» The task: Look through the data below, tally the lines where "argument" occurs, and write the total alone.

[Collected data]

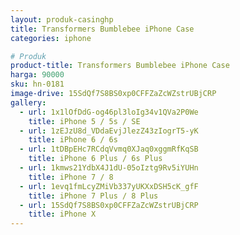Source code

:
 ```yaml
---
layout: produk-casinghp
title: Transformers Bumblebee iPhone Case
categories: iphone

# Produk
product-title: Transformers Bumblebee iPhone Case
harga: 90000
sku: hn-0181
image-drive: 15SdQf7S8BS0xp0CFFZaZcWZstrUBjCRP
gallery:
  - url: 1x1lOfDdG-og46pl3loIg34v1QVa2P0We
    title: iPhone 5 / 5s / SE
  - url: 1zEJzU8d_VDdaEvjJlezZ43zIogrT5-yK
    title: iPhone 6 / 6s
  - url: 1tDBpEHc7RCdqVvmq0XJaq0xggmRfKqSB
    title: iPhone 6 Plus / 6s Plus
  - url: 1kmws21YdbX4J1dU-05oIztg9Rv5iYUHn
    title: iPhone 7 / 8
  - url: 1evq1fmLcyZMiVb337yUKXxDSH5cK_gfF
    title: iPhone 7 Plus / 8 Plus
  - url: 15SdQf7S8BS0xp0CFFZaZcWZstrUBjCRP
    title: iPhone X
---
```

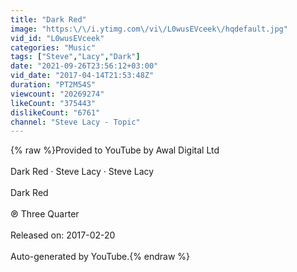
 ```yaml
---
title: "Dark Red"
image: "https:\/\/i.ytimg.com\/vi\/L0wusEVceek\/hqdefault.jpg"
vid_id: "L0wusEVceek"
categories: "Music"
tags: ["Steve","Lacy","Dark"]
date: "2021-09-26T23:56:12+03:00"
vid_date: "2017-04-14T21:53:48Z"
duration: "PT2M54S"
viewcount: "20269274"
likeCount: "375443"
dislikeCount: "6761"
channel: "Steve Lacy - Topic"
---
```

{% raw %}Provided to YouTube by Awal Digital Ltd<br /><br />Dark Red · Steve Lacy · Steve Lacy<br /><br />Dark Red<br /><br />℗ Three Quarter<br /><br />Released on: 2017-02-20<br /><br />Auto-generated by YouTube.{% endraw %}
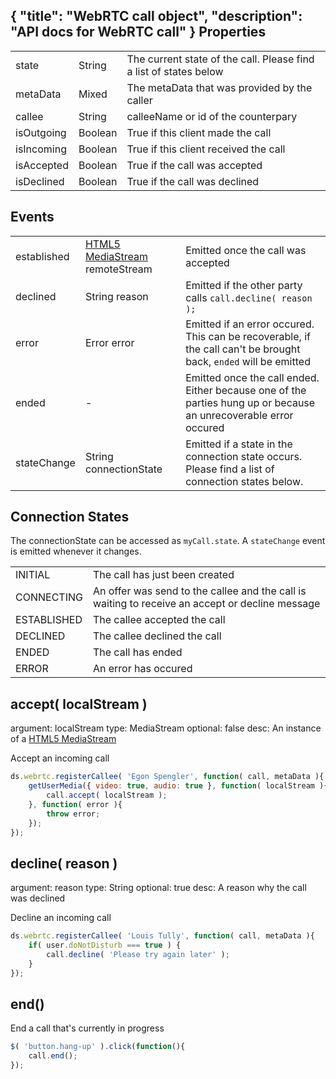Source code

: {
	"title": "WebRTC call object",
	"description": "API docs for WebRTC call"
}
Properties
-----------------------------------
<table class="mini">
<tbody>

<tr>
<td>state</td>
<td>String</td>
<td>The current state of the call. Please find a list of states below</td>
</tr>

<tr>
<td>metaData</td>
<td>Mixed</td>
<td>The metaData that was provided by the caller</td>
</tr>

<tr>
<td>callee</td>
<td>String</td>
<td>calleeName or id of the counterpary</td>
</tr>

<tr>
<td>isOutgoing</td>
<td>Boolean</td>
<td>True if this client made the call</td>
</tr>

<tr>
<td>isIncoming</td>
<td>Boolean</td>
<td>True if this client received the call</td>
</tr>

<tr>
<td>isAccepted</td>
<td>Boolean</td>
<td>True if the call was accepted</td>
</tr>

<tr>
<td>isDeclined</td>
<td>Boolean</td>
<td>True if the call was declined</td>
</tr>

</tbody>
</table>

Events
-----------------------------------
<table class="mini">

<tbody>

<tr>
<td>established</td>
<td><a href="https://developer.mozilla.org/en/docs/Web/API/MediaStream">HTML5 MediaStream</a> remoteStream</td>
<td>Emitted once the call was accepted</td>
</tr>

<tr>
<td>declined</td>
<td>String reason</td>
<td>Emitted if the other party calls <code>call.decline( reason );<code> </td>
</tr>

<tr>
<td>error</td>
<td>Error error</td>
<td>Emitted if an error occured. This can be recoverable, if the call can't be brought back, <code>ended</code> will be emitted</td>
</tr>

<tr>
<td>ended</td>
<td>-</td>
<td>Emitted once the call ended. Either because one of the parties hung up or because an unrecoverable error occured</td>
</tr>

<tr>
<td>stateChange</td>
<td>String connectionState</td>
<td>Emitted if a state in the connection state occurs. Please find a list of connection states below.</td>
</tr>

</tbody>
</table>

Connection States
-----------------------------------
The connectionState can be accessed as `myCall.state`. A `stateChange` event is emitted whenever it changes.

<table class="mini">
<tbody>

<tr>
<td>INITIAL</td>
<td>The call has just been created</td>
</tr>

<tr>
<td>CONNECTING</td>
<td>An offer was send to the callee and the call is waiting to receive an accept or decline message</td>
</tr>

<tr>
<td>ESTABLISHED</td>
<td>The callee accepted the call</td>
</tr>

<tr>
<td>DECLINED</td>
<td>The callee declined the call</td>
</tr>

<tr>
<td>ENDED</td>
<td>The call has ended</td>
</tr>

<tr>
<td>ERROR</td>
<td>An error has occured</td>
</tr>

</tbody>
</table>

accept( localStream )
-----------------------
argument: localStream
type: MediaStream
optional: false
desc: An instance of a [HTML5 MediaStream](https://developer.mozilla.org/en/docs/Web/API/MediaStream)

Accept an incoming call

```javascript
ds.webrtc.registerCallee( 'Egon Spengler', function( call, metaData ){
	getUserMedia({ video: true, audio: true }, function( localStream ){
		call.accept( localStream );
	}, function( error ){
		throw error;
	});
});
```

decline( reason )
-----------------------
argument: reason
type: String
optional: true
desc: A reason why the call was declined

Decline an incoming call

```javascript
ds.webrtc.registerCallee( 'Louis Tully', function( call, metaData ){
	if( user.doNotDisturb === true ) {
		call.decline( 'Please try again later' );
	}
});
```

end()
-----------------------
End a call that's currently in progress

```javascript
$( 'button.hang-up' ).click(function(){
	call.end();
});
```

</div>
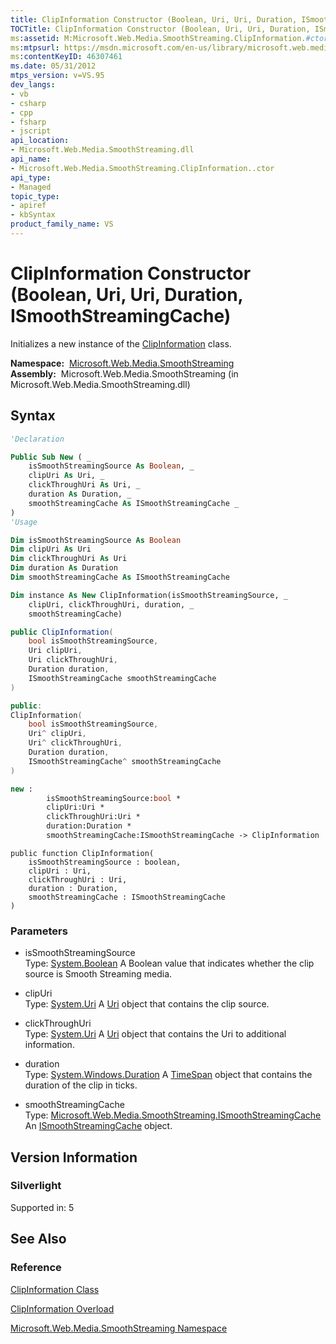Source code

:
 ```yaml
---
title: ClipInformation Constructor (Boolean, Uri, Uri, Duration, ISmoothStreamingCache) (Microsoft.Web.Media.SmoothStreaming)
TOCTitle: ClipInformation Constructor (Boolean, Uri, Uri, Duration, ISmoothStreamingCache)
ms:assetid: M:Microsoft.Web.Media.SmoothStreaming.ClipInformation.#ctor(System.Boolean,System.Uri,System.Uri,System.Windows.Duration,Microsoft.Web.Media.SmoothStreaming.ISmoothStreamingCache)
ms:mtpsurl: https://msdn.microsoft.com/en-us/library/microsoft.web.media.smoothstreaming.clipinformation.clipinformation(v=VS.95)
ms:contentKeyID: 46307461
ms.date: 05/31/2012
mtps_version: v=VS.95
dev_langs:
- vb
- csharp
- cpp
- fsharp
- jscript
api_location:
- Microsoft.Web.Media.SmoothStreaming.dll
api_name:
- Microsoft.Web.Media.SmoothStreaming.ClipInformation..ctor
api_type:
- Managed
topic_type:
- apiref
- kbSyntax
product_family_name: VS
---
```


# ClipInformation Constructor (Boolean, Uri, Uri, Duration, ISmoothStreamingCache)

Initializes a new instance of the [ClipInformation](clipinformation-class-microsoft-web-media-smoothstreaming_1.md) class.

**Namespace:**  [Microsoft.Web.Media.SmoothStreaming](microsoft-web-media-smoothstreaming-namespace_1.md)  
**Assembly:**  Microsoft.Web.Media.SmoothStreaming (in Microsoft.Web.Media.SmoothStreaming.dll)

## Syntax

```vb
'Declaration

Public Sub New ( _
    isSmoothStreamingSource As Boolean, _
    clipUri As Uri, _
    clickThroughUri As Uri, _
    duration As Duration, _
    smoothStreamingCache As ISmoothStreamingCache _
)
'Usage

Dim isSmoothStreamingSource As Boolean
Dim clipUri As Uri
Dim clickThroughUri As Uri
Dim duration As Duration
Dim smoothStreamingCache As ISmoothStreamingCache

Dim instance As New ClipInformation(isSmoothStreamingSource, _
    clipUri, clickThroughUri, duration, _
    smoothStreamingCache)
```

```csharp
public ClipInformation(
    bool isSmoothStreamingSource,
    Uri clipUri,
    Uri clickThroughUri,
    Duration duration,
    ISmoothStreamingCache smoothStreamingCache
)
```

```cpp
public:
ClipInformation(
    bool isSmoothStreamingSource, 
    Uri^ clipUri, 
    Uri^ clickThroughUri, 
    Duration duration, 
    ISmoothStreamingCache^ smoothStreamingCache
)
```

``` fsharp
new : 
        isSmoothStreamingSource:bool * 
        clipUri:Uri * 
        clickThroughUri:Uri * 
        duration:Duration * 
        smoothStreamingCache:ISmoothStreamingCache -> ClipInformation
```

```jscript
public function ClipInformation(
    isSmoothStreamingSource : boolean, 
    clipUri : Uri, 
    clickThroughUri : Uri, 
    duration : Duration, 
    smoothStreamingCache : ISmoothStreamingCache
)
```

### Parameters

  - isSmoothStreamingSource  
    Type: [System.Boolean](https://msdn.microsoft.com/library/a28wyd50\(v=vs.95\))  
    A Boolean value that indicates whether the clip source is Smooth Streaming media.

<!-- end list -->

  - clipUri  
    Type: [System.Uri](https://msdn.microsoft.com/library/txt7706a\(v=vs.95\))  
    A [Uri](https://msdn.microsoft.com/library/txt7706a\(v=vs.95\)) object that contains the clip source.

<!-- end list -->

  - clickThroughUri  
    Type: [System.Uri](https://msdn.microsoft.com/library/txt7706a\(v=vs.95\))  
    A [Uri](https://msdn.microsoft.com/library/txt7706a\(v=vs.95\)) object that contains the Uri to additional information.

<!-- end list -->

  - duration  
    Type: [System.Windows.Duration](https://msdn.microsoft.com/library/ms602372\(v=vs.95\))  
    A [TimeSpan](https://msdn.microsoft.com/library/269ew577\(v=vs.95\)) object that contains the duration of the clip in ticks.

<!-- end list -->

  - smoothStreamingCache  
    Type: [Microsoft.Web.Media.SmoothStreaming.ISmoothStreamingCache](ismoothstreamingcache-interface-microsoft-web-media-smoothstreaming_1.md)  
    An [ISmoothStreamingCache](ismoothstreamingcache-interface-microsoft-web-media-smoothstreaming_1.md) object.

## Version Information

### Silverlight

Supported in: 5  

## See Also

### Reference

[ClipInformation Class](clipinformation-class-microsoft-web-media-smoothstreaming_1.md)

[ClipInformation Overload](clipinformation-constructor-microsoft-web-media-smoothstreaming_1.md)

[Microsoft.Web.Media.SmoothStreaming Namespace](microsoft-web-media-smoothstreaming-namespace_1.md)

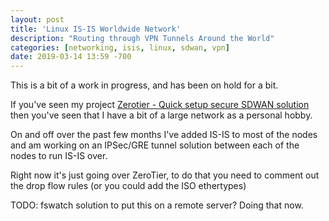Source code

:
 ```yaml
---
layout: post
title: 'Linux IS-IS Worldwide Network'
description: "Routing through VPN Tunnels Around the World"
categories: [networking, isis, linux, sdwan, vpn]
date: 2019-03-14 13:59 -700
---
```


This is a bit of a work in progress, and has been on hold for a bit.

If you've seen my project [Zerotier - Quick setup secure SDWAN
solution](projects/zerotier-secure-sdwan) then you've seen that I have a bit of a large network
as a personal hobby.

On and off over the past few months I've added IS-IS to most of the nodes and am working on an
IPSec/GRE tunnel solution between each of the nodes to run IS-IS over.

Right now it's just going over ZeroTier, to do that you need to comment out the drop flow rules
(or you could add the ISO ethertypes)


TODO: fswatch solution to put this on a remote server? Doing that now.


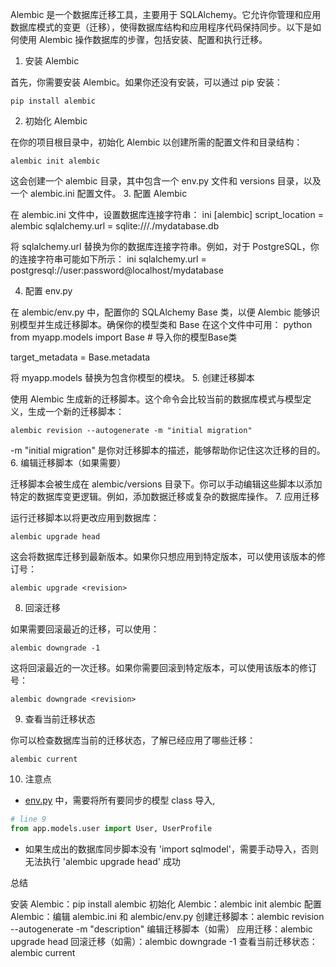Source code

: Alembic 是一个数据库迁移工具，主要用于 SQLAlchemy。它允许你管理和应用数据库模式的变更（迁移），使得数据库结构和应用程序代码保持同步。以下是如何使用 Alembic 操作数据库的步骤，包括安装、配置和执行迁移。
1. 安装 Alembic

首先，你需要安装 Alembic。如果你还没有安装，可以通过 pip 安装：

```shell
pip install alembic
```

2. 初始化 Alembic

在你的项目根目录中，初始化 Alembic 以创建所需的配置文件和目录结构：
```shell
alembic init alembic
```


这会创建一个 alembic 目录，其中包含一个 env.py 文件和 versions 目录，以及一个 alembic.ini 配置文件。
3. 配置 Alembic

在 alembic.ini 文件中，设置数据库连接字符串：
ini
[alembic]
script_location = alembic
sqlalchemy.url = sqlite:///./mydatabase.db

将 sqlalchemy.url 替换为你的数据库连接字符串。例如，对于 PostgreSQL，你的连接字符串可能如下所示：
ini
sqlalchemy.url = postgresql://user:password@localhost/mydatabase

4. 配置 env.py

在 alembic/env.py 中，配置你的 SQLAlchemy Base 类，以便 Alembic 能够识别模型并生成迁移脚本。确保你的模型类和 Base 在这个文件中可用：
python
from myapp.models import Base  # 导入你的模型Base类

target_metadata = Base.metadata

将 myapp.models 替换为包含你模型的模块。
5. 创建迁移脚本

使用 Alembic 生成新的迁移脚本。这个命令会比较当前的数据库模式与模型定义，生成一个新的迁移脚本：
```shell
alembic revision --autogenerate -m "initial migration"
```

-m "initial migration" 是你对迁移脚本的描述，能够帮助你记住这次迁移的目的。
6. 编辑迁移脚本（如果需要）

迁移脚本会被生成在 alembic/versions 目录下。你可以手动编辑这些脚本以添加特定的数据库变更逻辑。例如，添加数据迁移或复杂的数据库操作。
7. 应用迁移

运行迁移脚本以将更改应用到数据库：
```shell
alembic upgrade head
```
这会将数据库迁移到最新版本。如果你只想应用到特定版本，可以使用该版本的修订号：
```shell
alembic upgrade <revision>
```

8. 回滚迁移

如果需要回滚最近的迁移，可以使用：
```shell
alembic downgrade -1
```

这将回滚最近的一次迁移。如果你需要回滚到特定版本，可以使用该版本的修订号：
```shell
alembic downgrade <revision>
```

9. 查看当前迁移状态

你可以检查数据库当前的迁移状态，了解已经应用了哪些迁移：
```shell
alembic current
```

10. 注意点

- [env.py](env.py) 中，需要将所有要同步的模型 class 导入,
```python
# line 9
from app.models.user import User, UserProfile
```

- 如果生成出的数据库同步脚本没有 'import sqlmodel'，需要手动导入，否则无法执行 'alembic upgrade head' 成功

总结

安装 Alembic：pip install alembic
初始化 Alembic：alembic init alembic
配置 Alembic：编辑 alembic.ini 和 alembic/env.py
创建迁移脚本：alembic revision --autogenerate -m "description"
编辑迁移脚本（如需）
应用迁移：alembic upgrade head
回滚迁移（如需）：alembic downgrade -1
查看当前迁移状态：alembic current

» Output below: 2